TO DO —
An exact reproduction of the data below is expected, free of images.

GIVEN DATA —

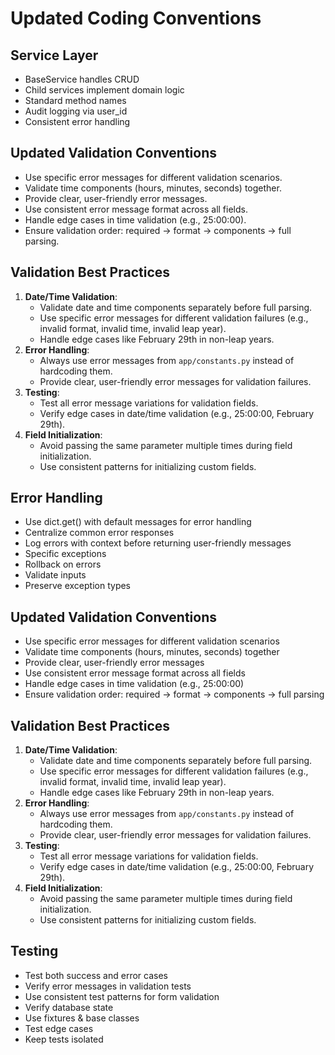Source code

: # Updated Coding Conventions

## Service Layer
- BaseService handles CRUD
- Child services implement domain logic
- Standard method names
- Audit logging via user_id
- Consistent error handling

## Updated Validation Conventions
- Use specific error messages for different validation scenarios.
- Validate time components (hours, minutes, seconds) together.
- Provide clear, user-friendly error messages.
- Use consistent error message format across all fields.
- Handle edge cases in time validation (e.g., 25:00:00).
- Ensure validation order: required → format → components → full parsing.

## Validation Best Practices
1. **Date/Time Validation**:
   - Validate date and time components separately before full parsing.
   - Use specific error messages for different validation failures (e.g., invalid format, invalid time, invalid leap year).
   - Handle edge cases like February 29th in non-leap years.
2. **Error Handling**:
   - Always use error messages from `app/constants.py` instead of hardcoding them.
   - Provide clear, user-friendly error messages for validation failures.
3. **Testing**:
   - Test all error message variations for validation fields.
   - Verify edge cases in date/time validation (e.g., 25:00:00, February 29th).
4. **Field Initialization**:
   - Avoid passing the same parameter multiple times during field initialization.
   - Use consistent patterns for initializing custom fields.

## Error Handling
- Use dict.get() with default messages for error handling
- Centralize common error responses
- Log errors with context before returning user-friendly messages
- Specific exceptions
- Rollback on errors
- Validate inputs
- Preserve exception types

## Updated Validation Conventions
- Use specific error messages for different validation scenarios
- Validate time components (hours, minutes, seconds) together
- Provide clear, user-friendly error messages
- Use consistent error message format across all fields
- Handle edge cases in time validation (e.g., 25:00:00)
- Ensure validation order: required → format → components → full parsing

## Validation Best Practices
1. **Date/Time Validation**:
   - Validate date and time components separately before full parsing.
   - Use specific error messages for different validation failures (e.g., invalid format, invalid time, invalid leap year).
   - Handle edge cases like February 29th in non-leap years.
2. **Error Handling**:
   - Always use error messages from `app/constants.py` instead of hardcoding them.
   - Provide clear, user-friendly error messages for validation failures.
3. **Testing**:
   - Test all error message variations for validation fields.
   - Verify edge cases in date/time validation (e.g., 25:00:00, February 29th).
4. **Field Initialization**:
   - Avoid passing the same parameter multiple times during field initialization.
   - Use consistent patterns for initializing custom fields.

## Testing
- Test both success and error cases
- Verify error messages in validation tests
- Use consistent test patterns for form validation
- Verify database state
- Use fixtures & base classes
- Test edge cases
- Keep tests isolated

TASK OUTPUT —
Source code

: # Updated Coding Conventions

## Service Layer
- BaseService handles CRUD
- Child services implement domain logic
- Standard method names
- Audit logging via user_id
- Consistent error handling

## Updated Validation Conventions
- Use specific error messages for different validation scenarios.
- Validate time components (hours, minutes, seconds) together.
- Provide clear, user-friendly error messages.
- Use consistent error message format across all fields.
- Handle edge cases in time validation (e.g., 25:00:00).
- Ensure validation order: required → format → components → full parsing.

## Validation Best Practices
1. **Date/Time Validation**:
   - Validate date and time components separately before full parsing.
   - Use specific error messages for different validation failures (e.g., invalid format, invalid time, invalid leap year).
   - Handle edge cases like February 29th in non-leap years.
2. **Error Handling**:
   - Always use error messages from `app/constants.py` instead of hardcoding them.
   - Provide clear, user-friendly error messages for validation failures.
3. **Testing**:
   - Test all error message variations for validation fields.
   - Verify edge cases in date/time validation (e.g., 25:00:00, February 29th).
4. **Field Initialization**:
   - Avoid passing the same parameter multiple times during field initialization.
   - Use consistent patterns for initializing custom fields.

## Error Handling
- Use dict.get() with default messages for error handling
- Centralize common error responses
- Log errors with context before returning user-friendly messages
- Specific exceptions
- Rollback on errors
- Validate inputs
- Preserve exception types

## Updated Validation Conventions
- Use specific error messages for different validation scenarios
- Validate time components (hours, minutes, seconds) together
- Provide clear, user-friendly error messages
- Use consistent error message format across all fields
- Handle edge cases in time validation (e.g., 25:00:00)
- Ensure validation order: required → format → components → full parsing

## Validation Best Practices
1. **Date/Time Validation**:
   - Validate date and time components separately before full parsing.
   - Use specific error messages for different validation failures (e.g., invalid format, invalid time, invalid leap year).
   - Handle edge cases like February 29th in non-leap years.
2. **Error Handling**:
   - Always use error messages from `app/constants.py` instead of hardcoding them.
   - Provide clear, user-friendly error messages for validation failures.
3. **Testing**:
   - Test all error message variations for validation fields.
   - Verify edge cases in date/time validation (e.g., 25:00:00, February 29th).
4. **Field Initialization**:
   - Avoid passing the same parameter multiple times during field initialization.
   - Use consistent patterns for initializing custom fields.

## Testing
- Test both success and error cases
- Verify error messages in validation tests
- Use consistent test patterns for form validation
- Verify database state
- Use fixtures & base classes
- Test edge cases
- Keep tests isolated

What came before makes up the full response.